Stored dataset items:
________________________________________

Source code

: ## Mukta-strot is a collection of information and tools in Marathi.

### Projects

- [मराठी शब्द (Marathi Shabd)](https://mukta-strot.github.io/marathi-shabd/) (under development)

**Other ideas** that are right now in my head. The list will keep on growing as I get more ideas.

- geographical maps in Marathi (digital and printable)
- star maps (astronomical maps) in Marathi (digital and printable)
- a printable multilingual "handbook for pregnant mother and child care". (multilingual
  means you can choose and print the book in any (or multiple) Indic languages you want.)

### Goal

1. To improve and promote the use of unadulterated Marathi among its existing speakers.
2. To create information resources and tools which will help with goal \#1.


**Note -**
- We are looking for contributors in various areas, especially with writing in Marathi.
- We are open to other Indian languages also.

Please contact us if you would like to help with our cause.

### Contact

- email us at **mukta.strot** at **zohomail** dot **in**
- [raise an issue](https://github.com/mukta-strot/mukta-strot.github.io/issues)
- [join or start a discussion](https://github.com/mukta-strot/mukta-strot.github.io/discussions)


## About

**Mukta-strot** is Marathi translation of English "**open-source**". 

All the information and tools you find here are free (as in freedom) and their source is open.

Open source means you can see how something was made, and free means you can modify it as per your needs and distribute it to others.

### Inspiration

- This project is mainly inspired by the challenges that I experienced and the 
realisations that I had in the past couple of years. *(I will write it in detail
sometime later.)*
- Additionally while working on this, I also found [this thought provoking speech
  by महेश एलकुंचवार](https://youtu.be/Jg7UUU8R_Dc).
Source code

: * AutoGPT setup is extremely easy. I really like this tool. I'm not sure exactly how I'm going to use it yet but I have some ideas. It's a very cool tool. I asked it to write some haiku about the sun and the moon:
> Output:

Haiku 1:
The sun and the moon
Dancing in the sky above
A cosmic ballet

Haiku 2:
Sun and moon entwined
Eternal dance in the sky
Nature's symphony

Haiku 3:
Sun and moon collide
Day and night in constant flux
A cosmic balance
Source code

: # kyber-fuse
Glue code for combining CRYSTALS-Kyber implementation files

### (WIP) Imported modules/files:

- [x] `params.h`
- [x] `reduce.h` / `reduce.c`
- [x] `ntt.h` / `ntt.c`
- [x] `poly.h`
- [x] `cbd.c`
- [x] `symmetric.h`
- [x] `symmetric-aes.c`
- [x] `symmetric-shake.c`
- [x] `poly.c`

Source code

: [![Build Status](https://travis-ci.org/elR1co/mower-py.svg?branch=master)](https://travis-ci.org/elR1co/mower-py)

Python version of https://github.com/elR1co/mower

________________________________________

Task instructions
Every record shown above should be given back exactly.

Answer box
Source code

: ## Mukta-strot is a collection of information and tools in Marathi.

### Projects

- [मराठी शब्द (Marathi Shabd)](https://mukta-strot.github.io/marathi-shabd/) (under development)

**Other ideas** that are right now in my head. The list will keep on growing as I get more ideas.

- geographical maps in Marathi (digital and printable)
- star maps (astronomical maps) in Marathi (digital and printable)
- a printable multilingual "handbook for pregnant mother and child care". (multilingual
  means you can choose and print the book in any (or multiple) Indic languages you want.)

### Goal

1. To improve and promote the use of unadulterated Marathi among its existing speakers.
2. To create information resources and tools which will help with goal \#1.


**Note -**
- We are looking for contributors in various areas, especially with writing in Marathi.
- We are open to other Indian languages also.

Please contact us if you would like to help with our cause.

### Contact

- email us at **mukta.strot** at **zohomail** dot **in**
- [raise an issue](https://github.com/mukta-strot/mukta-strot.github.io/issues)
- [join or start a discussion](https://github.com/mukta-strot/mukta-strot.github.io/discussions)


## About

**Mukta-strot** is Marathi translation of English "**open-source**". 

All the information and tools you find here are free (as in freedom) and their source is open.

Open source means you can see how something was made, and free means you can modify it as per your needs and distribute it to others.

### Inspiration

- This project is mainly inspired by the challenges that I experienced and the 
realisations that I had in the past couple of years. *(I will write it in detail
sometime later.)*
- Additionally while working on this, I also found [this thought provoking speech
  by महेश एलकुंचवार](https://youtu.be/Jg7UUU8R_Dc).
Source code

: * AutoGPT setup is extremely easy. I really like this tool. I'm not sure exactly how I'm going to use it yet but I have some ideas. It's a very cool tool. I asked it to write some haiku about the sun and the moon:
> Output:

Haiku 1:
The sun and the moon
Dancing in the sky above
A cosmic ballet

Haiku 2:
Sun and moon entwined
Eternal dance in the sky
Nature's symphony

Haiku 3:
Sun and moon collide
Day and night in constant flux
A cosmic balance
Source code

: # kyber-fuse
Glue code for combining CRYSTALS-Kyber implementation files

### (WIP) Imported modules/files:

- [x] `params.h`
- [x] `reduce.h` / `reduce.c`
- [x] `ntt.h` / `ntt.c`
- [x] `poly.h`
- [x] `cbd.c`
- [x] `symmetric.h`
- [x] `symmetric-aes.c`
- [x] `symmetric-shake.c`
- [x] `poly.c`

Source code

: [![Build Status](https://travis-ci.org/elR1co/mower-py.svg?branch=master)](https://travis-ci.org/elR1co/mower-py)

Python version of https://github.com/elR1co/mower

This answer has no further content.